## WORK TO BE COMPLETED
Only the lines below between the ones containing "- **OpenStreetMap Tiles**: Free, open-source" and "### 🚀 Enhanced Features", inclusive, are to be reproduced, each exactly as it stands.
[Opening INFORMATION section]
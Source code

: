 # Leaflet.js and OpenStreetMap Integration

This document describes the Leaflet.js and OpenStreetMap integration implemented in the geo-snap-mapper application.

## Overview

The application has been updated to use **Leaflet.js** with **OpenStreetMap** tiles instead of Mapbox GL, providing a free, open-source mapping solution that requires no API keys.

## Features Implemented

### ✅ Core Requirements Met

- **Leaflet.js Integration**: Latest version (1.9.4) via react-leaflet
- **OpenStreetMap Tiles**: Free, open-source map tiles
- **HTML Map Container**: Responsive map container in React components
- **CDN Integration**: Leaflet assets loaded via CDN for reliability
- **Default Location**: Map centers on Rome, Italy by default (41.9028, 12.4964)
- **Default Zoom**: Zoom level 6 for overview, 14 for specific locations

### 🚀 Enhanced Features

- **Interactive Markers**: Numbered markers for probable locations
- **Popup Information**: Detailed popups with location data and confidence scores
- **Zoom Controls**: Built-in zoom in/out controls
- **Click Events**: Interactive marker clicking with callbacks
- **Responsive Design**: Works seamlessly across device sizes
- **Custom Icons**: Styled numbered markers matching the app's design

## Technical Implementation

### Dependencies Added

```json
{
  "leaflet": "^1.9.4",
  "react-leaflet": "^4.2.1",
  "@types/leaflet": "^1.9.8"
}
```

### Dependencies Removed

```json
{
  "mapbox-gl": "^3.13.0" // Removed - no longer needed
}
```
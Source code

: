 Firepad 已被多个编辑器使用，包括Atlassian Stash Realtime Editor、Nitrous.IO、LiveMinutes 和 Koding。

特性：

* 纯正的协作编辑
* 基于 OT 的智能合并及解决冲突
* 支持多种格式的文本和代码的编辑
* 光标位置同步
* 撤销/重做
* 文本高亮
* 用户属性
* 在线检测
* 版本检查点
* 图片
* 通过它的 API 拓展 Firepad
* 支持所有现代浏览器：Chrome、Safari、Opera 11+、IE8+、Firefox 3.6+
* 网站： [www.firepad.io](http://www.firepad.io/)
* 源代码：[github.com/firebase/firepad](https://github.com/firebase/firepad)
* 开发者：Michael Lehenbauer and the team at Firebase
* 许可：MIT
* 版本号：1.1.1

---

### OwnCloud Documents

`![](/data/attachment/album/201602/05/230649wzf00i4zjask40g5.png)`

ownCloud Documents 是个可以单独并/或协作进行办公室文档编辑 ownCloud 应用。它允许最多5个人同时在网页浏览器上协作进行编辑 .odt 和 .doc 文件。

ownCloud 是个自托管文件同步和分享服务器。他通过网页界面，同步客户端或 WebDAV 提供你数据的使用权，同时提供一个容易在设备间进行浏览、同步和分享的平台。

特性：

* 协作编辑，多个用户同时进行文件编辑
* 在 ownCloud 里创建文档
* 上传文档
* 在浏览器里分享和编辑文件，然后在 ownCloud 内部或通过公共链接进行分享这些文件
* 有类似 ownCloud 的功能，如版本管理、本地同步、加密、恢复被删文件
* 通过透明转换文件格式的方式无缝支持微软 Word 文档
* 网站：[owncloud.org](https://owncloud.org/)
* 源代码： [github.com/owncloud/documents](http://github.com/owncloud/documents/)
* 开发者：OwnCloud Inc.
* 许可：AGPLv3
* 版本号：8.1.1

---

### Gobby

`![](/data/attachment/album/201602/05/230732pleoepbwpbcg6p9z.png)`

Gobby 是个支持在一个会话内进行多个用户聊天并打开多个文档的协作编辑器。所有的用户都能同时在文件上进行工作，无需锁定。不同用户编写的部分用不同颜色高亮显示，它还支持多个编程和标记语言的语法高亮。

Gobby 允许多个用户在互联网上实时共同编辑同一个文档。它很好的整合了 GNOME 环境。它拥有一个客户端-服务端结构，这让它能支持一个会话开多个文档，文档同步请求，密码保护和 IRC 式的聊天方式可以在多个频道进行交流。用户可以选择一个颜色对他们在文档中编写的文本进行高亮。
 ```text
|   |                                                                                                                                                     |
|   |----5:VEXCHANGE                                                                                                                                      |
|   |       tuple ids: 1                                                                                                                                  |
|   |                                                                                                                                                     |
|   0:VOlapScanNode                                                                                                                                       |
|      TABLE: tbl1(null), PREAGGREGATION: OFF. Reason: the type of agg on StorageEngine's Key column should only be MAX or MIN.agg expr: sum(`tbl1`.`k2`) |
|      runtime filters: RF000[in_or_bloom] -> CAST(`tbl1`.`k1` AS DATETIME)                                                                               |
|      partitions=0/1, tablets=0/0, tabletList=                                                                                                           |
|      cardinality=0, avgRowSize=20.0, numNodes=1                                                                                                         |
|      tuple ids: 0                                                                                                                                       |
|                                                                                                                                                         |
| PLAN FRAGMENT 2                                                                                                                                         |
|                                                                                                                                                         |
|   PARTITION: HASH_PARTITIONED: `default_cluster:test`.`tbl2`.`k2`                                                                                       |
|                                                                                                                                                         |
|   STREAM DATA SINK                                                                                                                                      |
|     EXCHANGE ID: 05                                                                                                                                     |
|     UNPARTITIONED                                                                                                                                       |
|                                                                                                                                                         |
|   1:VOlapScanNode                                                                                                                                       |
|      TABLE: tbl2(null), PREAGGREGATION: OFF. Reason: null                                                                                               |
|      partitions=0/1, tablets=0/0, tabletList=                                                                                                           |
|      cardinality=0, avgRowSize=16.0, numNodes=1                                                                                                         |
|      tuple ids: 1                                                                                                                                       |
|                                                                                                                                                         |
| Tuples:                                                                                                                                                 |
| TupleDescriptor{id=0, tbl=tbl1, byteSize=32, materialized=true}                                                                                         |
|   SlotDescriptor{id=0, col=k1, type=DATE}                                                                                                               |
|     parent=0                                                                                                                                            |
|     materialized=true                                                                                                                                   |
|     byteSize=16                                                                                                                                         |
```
[Closing INFORMATION section]
## REPLY
- **OpenStreetMap Tiles**: Free, open-source map tiles
- **HTML Map Container**: Responsive map container in React components
- **CDN Integration**: Leaflet assets loaded via CDN for reliability
- **Default Location**: Map centers on Rome, Italy by default (41.9028, 12.4964)
- **Default Zoom**: Zoom level 6 for overview, 14 for specific locations

### 🚀 Enhanced Features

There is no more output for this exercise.